Com os olhos pesados de lágrima, comentei: percebeu que tudo vai mudar para sempre? Ele concordou sinalizando com a cabeça. E, como reflexos um do outro, começamos a chorar.
Não faz muito tempo, escrevi neste mesmo canal sobre como vivemos muitas vidas dentro de uma mesma vida. Naquela semana do texto, eu havia recém-confirmado a minha tão batalhada gravidez, foram cerca de três anos tentando, e ao ouvir pela primeira vez os batimentos cardíacos do meu filho, confiei que em alguns meses tudo mudaria para sempre. No final de semana após a descoberta, eu e o Felipe, meu marido, como de praxe, maratonamos alguma série por horas a fio, depois, cansados do combo televisão e sofá, partimos para a nossa jogatina de mexe-mexe - somos fãs de um carteado. Lá pelas tantas, bateu a fome. Vamos cozinhar? Pedir um delivery? Sair? Optamos por caminhar pelo bairro e ir até a nossa pizzaria preferida, que fica a três quadras da nossa casa, devorar uma quatro queijos direto do forno para a mesa. Rapidamente, trocamos as calças de moletom por jeans e, em menos de 20 minutos, estávamos sentados em uma mesa cativa esperando o pedido.

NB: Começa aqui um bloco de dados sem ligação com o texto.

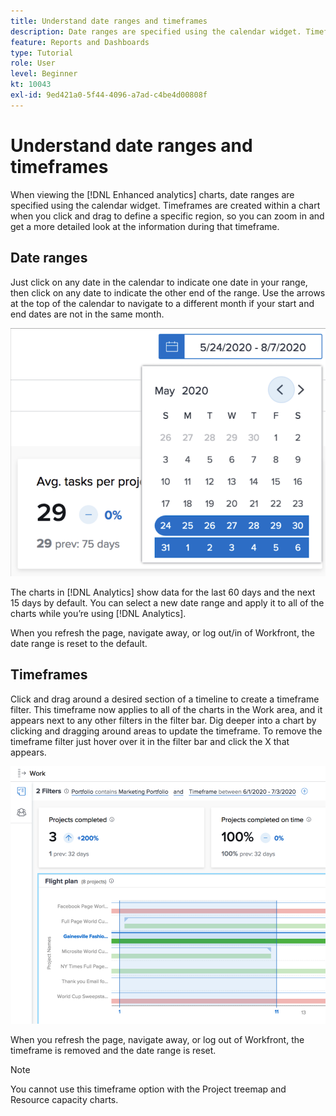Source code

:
 ```yaml
---
title: Understand date ranges and timeframes
description: Date ranges are specified using the calendar widget. Timeframes are created within a chart.
feature: Reports and Dashboards
type: Tutorial
role: User
level: Beginner
kt: 10043
exl-id: 9ed421a0-5f44-4096-a7ad-c4be4d00808f
---
```

# Understand date ranges and timeframes

When viewing the [!DNL Enhanced analytics] charts, date ranges are specified using the calendar widget. Timeframes are created within a chart when you click and drag to define a specific region, so you can zoom in and get a more detailed look at the information during that timeframe.

## Date ranges

Just click on any date in the calendar to indicate one date in your range, then click on any date to indicate the other end of the range. Use the arrows at the top of the calendar to navigate to a different month if your start and end dates are not in the same month.

![An image of selecting a date range using the calendar widget](assets/section-1-3.png)
 
The charts in [!DNL Analytics] show data for the last 60 days and the next 15 days by default. You can select a new date range and apply it to all of the charts while you’re using [!DNL Analytics].

When you refresh the page, navigate away, or log out/in of Workfront, the date range is reset to the default.

## Timeframes

Click and drag around a desired section of a timeline to create a timeframe filter. This timeframe now applies to all of the charts in the Work area, and it appears next to any other filters in the filter bar. Dig deeper into a chart by clicking and dragging around areas to update the timeframe. To remove the timeframe filter just hover over it in the filter bar and click the X that appears.

![An image of selecting a date range using click and drag](assets/section-1-4.png)

When you refresh the page, navigate away, or log out of Workfront, the timeframe is removed and the date range is reset.

>[!NOTE]
>
>You cannot use this timeframe option with the Project treemap and Resource capacity charts.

Enquanto aguardávamos, o Felipe tomando sua taça de vinho e eu já na água com limão espremido, respiramos fundo descortinando a desordem que já era rotina nos nossos finais de semana e analisando o nosso ponto de partida para a próxima fase. Com os olhos pesados de lágrima, comentei: percebeu que tudo vai mudar para sempre? Ele concordou sinalizando com a cabeça. E, como reflexos um do outro, começamos a chorar. No lugar mais improvável, com chão engraxado, corre-corre de garçons, famílias inteiras disputando o timbre de voz em mesas redondas e cheiro de cebola no ar, compatibilizamos sentimentos e nos enlutamos pelo término do nosso relacionamento a dois. Logo, seríamos três. A verdade é que a dificuldade para engravidar levantou uma nuvem neste lugar, não nos permitiu sentir diferente do que alegria e realização pelo embrião que ganhou força, e assim que a segurança se instalou, conseguimos abrir passagem para o resto das emoções que se mantinham contidas e enfileiradas atrás da porta fechada, só esperando a vez para bagunçar o cenário.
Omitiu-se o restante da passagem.